Not for the first time, two Haitian authors have addressed the rupture within Haitian society in an almost anecdotal manner, woven into a new, highly sensitive and lively work on Voodoo.
Firstly, with regard to power and religion, Laennec Hurbon opposes the behaviour of a civilised minority with those of the great majority. « The heads of state have always understood that they have to function on two levels-on the one hand, they must claim to adhere to modern Western civilisations and allow Catholicism, for example, to impose itself as the official religion of the Haitian people; on the other hand, they have to maintain a relatively clandestine relationship with what they consider to be a source of power in the eyes of the majority of the population »(1).
Furthermore, the fact that the majority’s beliefs are de facto clandestine provides the substance for Louis-Philippe Dalembert’s text stigmatising the behaviour of the elite in the face of the « Other » that it refuses to recognise. He also speaks out against the frustration of the so-called minority, summing this up as being « embarrassed to be from the same mould, the same society, the same nation-in short, to be one of their kind » (2).
These statements are so complex and so strong that we cannot but feel tempted to go even further and try and explain the unsaid, the refusal to analyse, the refusal to accept the dual reality that has always prevailed, until now, in the dominating discourse in Haiti.
Haiti’s duality
If there is any duality in Haiti, if a binary system really exists in this country, we cannot continue to flee from the dangers that come with recognising and accepting the evidence. Therefore, if Haiti is classed unequivocally as a Creole country, we will have to accept the fact that this concept is not entirely clear-cut.
In fact, within Haiti, two creolities have apparently emerged, developing on a parallel level, which have come to oppose each other in a conflict at once political, financial and cultural. In this sense we should now talk about Haitian creolities in the plural.
Furthermore, it was shortly after Duvalier’s demise, in the euphoria of a brighter future, that Haiti came closest to the real revolution that the acceptance of this evidence represents.
During a conference held in October 1986 on the subject of « Peasants in the life of the nation », sociologist and historian Michel Hector was both brutal and courageous in summarising the situation, stating that, in his opinion, Haiti’s peasant population was the « excluded from the nation ». This situation was unacceptable and all the more absurd because « at the time, it was the masses, principally the peasant population, that were the drive behind Haiti’s national movement »(3).

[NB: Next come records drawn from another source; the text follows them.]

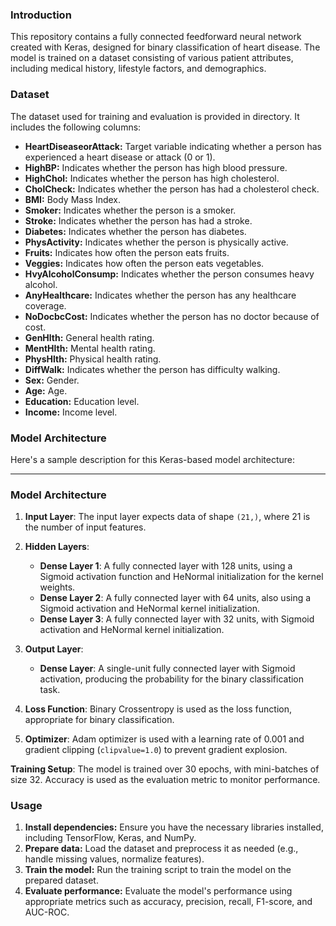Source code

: ### **Introduction**

This repository contains a fully connected feedforward neural network created with Keras, designed for binary classification of heart disease. The model is trained on a dataset consisting of various patient attributes, including medical history, lifestyle factors, and demographics.

### **Dataset**

The dataset used for training and evaluation is provided in directory. It includes the following columns:

* **HeartDiseaseorAttack:** Target variable indicating whether a person has experienced a heart disease or attack (0 or 1).
* **HighBP:** Indicates whether the person has high blood pressure.
* **HighChol:** Indicates whether the person has high cholesterol.
* **CholCheck:** Indicates whether the person has had a cholesterol check.
* **BMI:** Body Mass Index.
* **Smoker:** Indicates whether the person is a smoker.
* **Stroke:** Indicates whether the person has had a stroke.
* **Diabetes:** Indicates whether the person has diabetes.
* **PhysActivity:** Indicates whether the person is physically active.
* **Fruits:** Indicates how often the person eats fruits.
* **Veggies:** Indicates how often the person eats vegetables.
* **HvyAlcoholConsump:** Indicates whether the person consumes heavy alcohol.
* **AnyHealthcare:** Indicates whether the person has any healthcare coverage.
* **NoDocbcCost:** Indicates whether the person has no doctor because of cost.
* **GenHlth:** General health rating.
* **MentHlth:** Mental health rating.
* **PhysHlth:** Physical health rating.
* **DiffWalk:** Indicates whether the person has difficulty walking.
* **Sex:** Gender.
* **Age:** Age.
* **Education:** Education level.
* **Income:** Income level.

### **Model Architecture**

Here's a sample description for this Keras-based model architecture:

---

### Model Architecture

1. **Input Layer**: The input layer expects data of shape `(21,)`, where 21 is the number of input features.

2. **Hidden Layers**:
   - **Dense Layer 1**: A fully connected layer with 128 units, using a Sigmoid activation function and HeNormal initialization for the kernel weights.
   - **Dense Layer 2**: A fully connected layer with 64 units, also using a Sigmoid activation and HeNormal kernel initialization.
   - **Dense Layer 3**: A fully connected layer with 32 units, with Sigmoid activation and HeNormal kernel initialization.

3. **Output Layer**:
   - **Dense Layer**: A single-unit fully connected layer with Sigmoid activation, producing the probability for the binary classification task.

4. **Loss Function**: Binary Crossentropy is used as the loss function, appropriate for binary classification.

5. **Optimizer**: Adam optimizer is used with a learning rate of 0.001 and gradient clipping (`clipvalue=1.0`) to prevent gradient explosion.

**Training Setup**: The model is trained over 30 epochs, with mini-batches of size 32. Accuracy is used as the evaluation metric to monitor performance.


### **Usage**

1. **Install dependencies:** Ensure you have the necessary libraries installed, including TensorFlow, Keras, and NumPy.
2. **Prepare data:** Load the dataset and preprocess it as needed (e.g., handle missing values, normalize features).
3. **Train the model:** Run the training script to train the model on the prepared dataset.
4. **Evaluate performance:** Evaluate the model's performance using appropriate metrics such as accuracy, precision, recall, F1-score, and AUC-ROC.

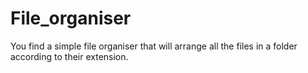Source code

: # File_organiser
You find a simple file organiser that will arrange all the files in a folder according to their extension.
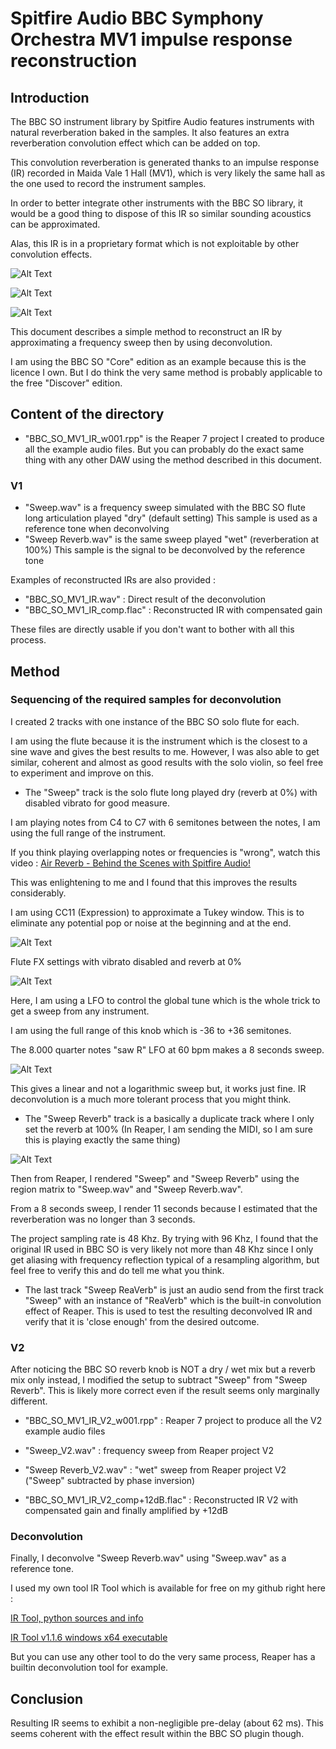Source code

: # Spitfire Audio BBC Symphony Orchestra MV1 impulse response reconstruction

## Introduction

The BBC SO instrument library by Spitfire Audio features instruments with natural reverberation baked in the samples.
It also features an extra reverberation convolution effect which can be added on top.

This convolution reverberation is generated thanks to an impulse response (IR) recorded in Maida Vale 1 Hall (MV1),
which is very likely the same hall as the one used to record the instrument samples.

In order to better integrate other instruments with the BBC SO library,
it would be a good thing to dispose of this IR so similar sounding acoustics can be approximated.

Alas, this IR is in a proprietary format which is not exploitable by other convolution effects.

![Alt Text](screencaps/BFDLAC_credits.png "BFDLAC credits")

![Alt Text](screencaps/BBC_SO_Discover_IR_files.png "BBC SO Discover IR files")

![Alt Text](screencaps/BBC_SO_Core_IR_files.png "BBC SO Core IR files")

This document describes a simple method to reconstruct an IR by approximating a frequency sweep then by using
deconvolution.

I am using the BBC SO "Core" edition as an example because this is the licence I own.
But I do think the very same method is probably applicable to the free "Discover" edition.

## Content of the directory

* "BBC_SO_MV1_IR_w001.rpp" is the Reaper 7 project I created to produce all the example audio files.
  But you can probably do the exact same thing with any other DAW using the method described in this document.

### V1

* "Sweep.wav" is a frequency sweep simulated with the BBC SO flute long articulation played "dry" (default setting)
  This sample is used as a reference tone when deconvolving
* "Sweep Reverb.wav" is the same sweep played "wet" (reverberation at 100%)
  This sample is the signal to be deconvolved by the reference tone

Examples of reconstructed IRs are also provided :

* "BBC_SO_MV1_IR.wav" : Direct result of the deconvolution
* "BBC_SO_MV1_IR_comp.flac" : Reconstructed IR with compensated gain

These files are directly usable if you don't want to bother with all this process.

## Method

### Sequencing of the required samples for deconvolution

I created 2 tracks with one instance of the BBC SO solo flute for each.

I am using the flute because it is the instrument which is the closest to a sine wave and gives the best results to me.
However, I was also able to get similar, coherent and almost as good results with the solo violin, so feel free to
experiment and improve on this.

* The "Sweep" track is the solo flute long played dry (reverb at 0%) with disabled vibrato for good measure.

I am playing notes from C4 to C7 with 6 semitones between the notes, I am using the full range of the instrument.

If you think playing overlapping notes or frequencies is "wrong", watch this video :
[Air Reverb - Behind the Scenes with Spitfire Audio!](https://youtu.be/syksivikDB8?t=440)

This was enlightening to me and I found that this improves the results considerably.

I am using CC11 (Expression) to approximate a Tukey window. This is to eliminate any potential pop or noise at the
beginning and at the end.

![Alt Text](screencaps/piano_roll.png "Piano Roll with expression")

Flute FX settings with vibrato disabled and reverb at 0%

![Alt Text](screencaps/BBC_SO_sweep.png "Sweep instrument settings")

Here, I am using a LFO to control the global tune which is the whole trick to get a sweep from any instrument.

I am using the full range of this knob which is -36 to +36 semitones.

The 8.000 quarter notes "saw R" LFO at 60 bpm makes a 8 seconds sweep.

![Alt Text](screencaps/global_tune_LFO.png "Global Tune LFO")

This gives a linear and not a logarithmic sweep but, it works just fine.
IR deconvolution is a much more tolerant process that you might think.

* The "Sweep Reverb" track is a basically a duplicate track where I only set the reverb at 100%
  (In Reaper, I am sending the MIDI, so I am sure this is playing exactly the same thing)

![Alt Text](screencaps/BBC_SO_sweep_reverb.png "Sweep Reverb settings")

Then from Reaper, I rendered "Sweep" and "Sweep Reverb" using the region matrix to "Sweep.wav" and "Sweep Reverb.wav".

From a 8 seconds sweep, I render 11 seconds because I estimated that the reverberation was no longer than 3 seconds.

The project sampling rate is 48 Khz.
By trying with 96 Khz, I found that the original IR used in BBC SO is very likely not more than 48 Khz since
I only get aliasing with frequency reflection typical of a resampling algorithm, but feel free to verify this and do
tell me what you think.

* The last track "Sweep ReaVerb" is just an audio send from the first track "Sweep" with an instance of "ReaVerb" which
  is the built-in convolution effect of Reaper.
  This is used to test the resulting deconvolved IR and verify that it is 'close enough' from the desired outcome.

### V2

After noticing the BBC SO reverb knob is NOT a dry / wet mix but a reverb mix only instead, I modified the setup
to subtract "Sweep" from "Sweep Reverb".
This is likely more correct even if the result seems only marginally different.

* "BBC_SO_MV1_IR_V2_w001.rpp" : Reaper 7 project to produce all the V2 example audio files


* "Sweep_V2.wav" : frequency sweep from Reaper project V2
* "Sweep Reverb_V2.wav" : "wet" sweep from Reaper project V2 ("Sweep" subtracted by phase inversion)


* "BBC_SO_MV1_IR_V2_comp+12dB.flac" : Reconstructed IR V2 with compensated gain and finally amplified by +12dB

### Deconvolution

Finally, I deconvolve "Sweep Reverb.wav" using "Sweep.wav" as a reference tone.

I used my own tool IR Tool which is available for free on my github right here :

[IR Tool, python sources and info](https://github.com/robotmitchum/ir_tool)

[IR Tool v1.1.6 windows x64 executable](https://github.com/robotmitchum/ir_tool/releases/tag/v1.1.6)

But you can use any other tool to do the very same process, Reaper has a builtin deconvolution tool for example.

## Conclusion

Resulting IR seems to exhibit a non-negligible pre-delay (about 62 ms).
This seems coherent with the effect result within the BBC SO plugin though.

These are serious accusations. In talking about exclusion, he implies that on the one hand there is a group with a conscious desire to exclude matched on the other hand by a dual strategy whereby this exclusion is both rejected and accepted through flight.
Exclusion therefore manifests itself in the refusal to recognise that the other has any kind of civil personality or status as a citizen. This is what Edmond Paul, one of the greatest Haitian political analysts of the late 19th Century, was speaking out against when he talked of an « exceptional regime ». « Our first lawmakers created a divide. They clearly distinguished between the rights of city dwellers and peasants to exercise their civil liberties. This is the reason for countless political, intellectual and financial ills. It is up to the nation as an entity to see that this fatalistic regime of exclusion ceases to exist. » (4)
The author insists, quite rightly, on the institutional aspects of this exclusion, which is inscribed, for example, in various statutes governing Haiti’s two types of municipality (only the towns have full powers), in the military administration of rural areas, varying civil statuses, and the fact that commerce was the exclusive dominion of city dwellers.
For the past two centuries the cultural aspect of this duality has been concealed by the opposition between civilisation and barbarity.
Contrary to what one might believe, this conflict is still very much alive today. The words themselves have only slightly changed so that we now talk about development and « backwardness ». In 1986, well-known professor and historian, Henock Trouillot spoke out against this situation, stating, « You have to have worked in a rural school to understand the contempt with which the teachers look upon their pupils. »(5)
These teachers apparently are responding to the same reflexes as young agronomists from the 1978-1982 class who complained to their minister about the living conditions during work experience in the country. « Like doctors and engineers, agronomists are agents for civilisation. As academics, they must set an example in hygiene. In fact, their social rank demands it. »(6)
It is hard to believe that they could talk thus about their fellow citizens. In response, popular practice would have the rural Haiti was commonly referred to as « the estranged countryside ».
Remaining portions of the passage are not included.